- Self-reported patient data on health conditions, status, and utilization may be the key to identifying high-cost patients and guiding them to care management models to reduce their spending, a recent American Journal of Managed Care study indicated.
As providers assume financial risk under value-based purchasing models, they should implement processes to identify high-cost patients and prevent unnecessary or excessive spending on the patient population.
However, providers may face challenges with obtaining the data necessary to pinpoint patients who may incur significant healthcare costs. Providers tend to rely on claims and EHR systems to gather the required information, but they may not have access to this data source for patients enrolled in private plans.
Researchers noted that about 13 percent of privately insured individuals switch their health plan within a year and approximately 9 percent change their usual physicians, a cited National Institute for Health Care Reform study found.
The Affordable Care Act also propelled more individuals to switch health plans and providers as additional health coverage options became available under health insurance exchanges.
Providers also experience difficulties accessing claims and medical records on new patients enrolled in private plans because the information is generally not available to providers when they accept new patients.
But health needs assessments and health risk appraisals may be the answer to limited data access, the study showed. The analysis of health surveys from 8,624 hourly wage workers at Chrysler, Ford, and General Motors with private insurance revealed that self-reported patient data in the absence of EHR information was a reliable indicator of if a patient would be considered high-cost.
Researchers examined six high-cost patient identification models. Model 1 included claims data in conjunction with self-reported information on age, gender, and race/ethnicity, while Model 6 included all patient-reported information and claims data.
Model 2 started with just self-reported data on demographic and socioeconomic measures and each subsequent model added survey answers on chronic conditions (Model 3), health status and behavior (Model 4), and hospital inpatient and emergency department use in the past year (Model 5).
While Models 1 and 6 were the best predictors of high-cost patients, researchers found that incorporating self-reported patient data increased a model’s predictive ability compared to high-cost patient identification models that just used demographics and socioeconomic status.

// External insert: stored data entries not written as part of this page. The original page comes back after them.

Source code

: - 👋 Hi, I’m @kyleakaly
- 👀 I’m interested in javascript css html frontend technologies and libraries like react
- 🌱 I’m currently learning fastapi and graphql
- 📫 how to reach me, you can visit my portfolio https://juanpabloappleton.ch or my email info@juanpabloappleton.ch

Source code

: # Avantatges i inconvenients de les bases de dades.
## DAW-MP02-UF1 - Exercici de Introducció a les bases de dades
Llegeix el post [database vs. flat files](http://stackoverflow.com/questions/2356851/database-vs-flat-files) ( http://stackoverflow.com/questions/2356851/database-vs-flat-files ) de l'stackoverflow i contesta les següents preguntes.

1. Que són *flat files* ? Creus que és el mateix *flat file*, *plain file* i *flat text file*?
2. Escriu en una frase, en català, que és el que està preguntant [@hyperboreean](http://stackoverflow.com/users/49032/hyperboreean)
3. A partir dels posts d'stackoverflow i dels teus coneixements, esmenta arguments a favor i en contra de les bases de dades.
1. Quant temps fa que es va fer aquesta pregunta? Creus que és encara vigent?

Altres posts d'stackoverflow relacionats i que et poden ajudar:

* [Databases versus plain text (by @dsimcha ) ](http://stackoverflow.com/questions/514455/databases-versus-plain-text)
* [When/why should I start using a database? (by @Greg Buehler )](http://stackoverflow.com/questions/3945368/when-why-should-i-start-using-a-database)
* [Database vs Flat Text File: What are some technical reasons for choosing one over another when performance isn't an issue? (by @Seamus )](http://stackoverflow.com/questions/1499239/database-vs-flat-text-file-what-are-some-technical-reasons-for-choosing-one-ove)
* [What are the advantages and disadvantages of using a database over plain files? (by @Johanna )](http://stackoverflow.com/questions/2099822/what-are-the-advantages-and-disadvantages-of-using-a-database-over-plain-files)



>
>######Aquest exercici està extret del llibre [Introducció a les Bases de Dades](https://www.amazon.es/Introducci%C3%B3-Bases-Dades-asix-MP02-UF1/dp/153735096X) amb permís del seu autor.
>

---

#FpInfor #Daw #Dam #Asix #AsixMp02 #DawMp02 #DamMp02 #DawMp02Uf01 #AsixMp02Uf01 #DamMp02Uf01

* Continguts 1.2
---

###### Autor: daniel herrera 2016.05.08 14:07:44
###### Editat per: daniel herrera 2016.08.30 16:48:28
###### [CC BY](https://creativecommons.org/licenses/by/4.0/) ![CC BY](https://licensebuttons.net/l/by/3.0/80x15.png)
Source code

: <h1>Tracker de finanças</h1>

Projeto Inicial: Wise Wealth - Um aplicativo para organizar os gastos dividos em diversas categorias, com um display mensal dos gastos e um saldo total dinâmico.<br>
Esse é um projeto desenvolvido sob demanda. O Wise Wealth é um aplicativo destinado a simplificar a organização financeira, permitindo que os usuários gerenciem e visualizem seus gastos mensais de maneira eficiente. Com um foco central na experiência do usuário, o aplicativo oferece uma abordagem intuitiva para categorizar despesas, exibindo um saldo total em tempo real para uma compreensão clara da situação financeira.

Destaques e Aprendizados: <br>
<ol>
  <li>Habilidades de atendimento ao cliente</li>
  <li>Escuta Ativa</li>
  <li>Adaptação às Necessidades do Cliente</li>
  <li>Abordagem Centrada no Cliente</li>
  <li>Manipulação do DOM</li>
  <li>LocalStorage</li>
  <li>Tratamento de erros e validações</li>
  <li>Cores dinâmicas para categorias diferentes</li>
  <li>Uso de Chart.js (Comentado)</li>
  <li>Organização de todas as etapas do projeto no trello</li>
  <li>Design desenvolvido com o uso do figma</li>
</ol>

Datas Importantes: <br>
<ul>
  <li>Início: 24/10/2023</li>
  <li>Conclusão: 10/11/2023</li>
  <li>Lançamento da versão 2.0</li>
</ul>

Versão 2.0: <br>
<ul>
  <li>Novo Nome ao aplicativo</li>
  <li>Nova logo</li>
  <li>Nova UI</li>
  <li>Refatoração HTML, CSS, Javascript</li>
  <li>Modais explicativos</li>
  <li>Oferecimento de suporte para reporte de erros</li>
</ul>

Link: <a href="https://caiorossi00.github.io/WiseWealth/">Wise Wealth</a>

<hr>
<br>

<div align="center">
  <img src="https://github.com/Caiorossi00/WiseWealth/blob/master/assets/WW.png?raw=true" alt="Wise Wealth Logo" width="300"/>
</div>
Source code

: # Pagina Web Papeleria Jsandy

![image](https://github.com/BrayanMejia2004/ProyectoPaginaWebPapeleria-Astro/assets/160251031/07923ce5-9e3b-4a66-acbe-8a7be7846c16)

For example, Models 1 and 6 had C statistic values of 0.78 and 0.8, respectively. Models with a C statistic of 0.7 or higher are considered to be good predictors of high-cost patients.
The models that only used patient-reported data started at a C statistic value of 0.57 under Model 2, which only included demographic and socioeconomic information. As the models incorporated additional self-reported data, the C statistic value rose to 0.70 for Model 3, 0.72 for Model 4, and 0.73 for Model 3.
However, a sensitivity analysis that measured the percentage of individuals who had high healthcare costs and who were accurately predicted by the models uncovered that few high-cost cases were correctly pinpointed by the best three models (Models 1, 5, and 6) based on the 75th percentile threshold.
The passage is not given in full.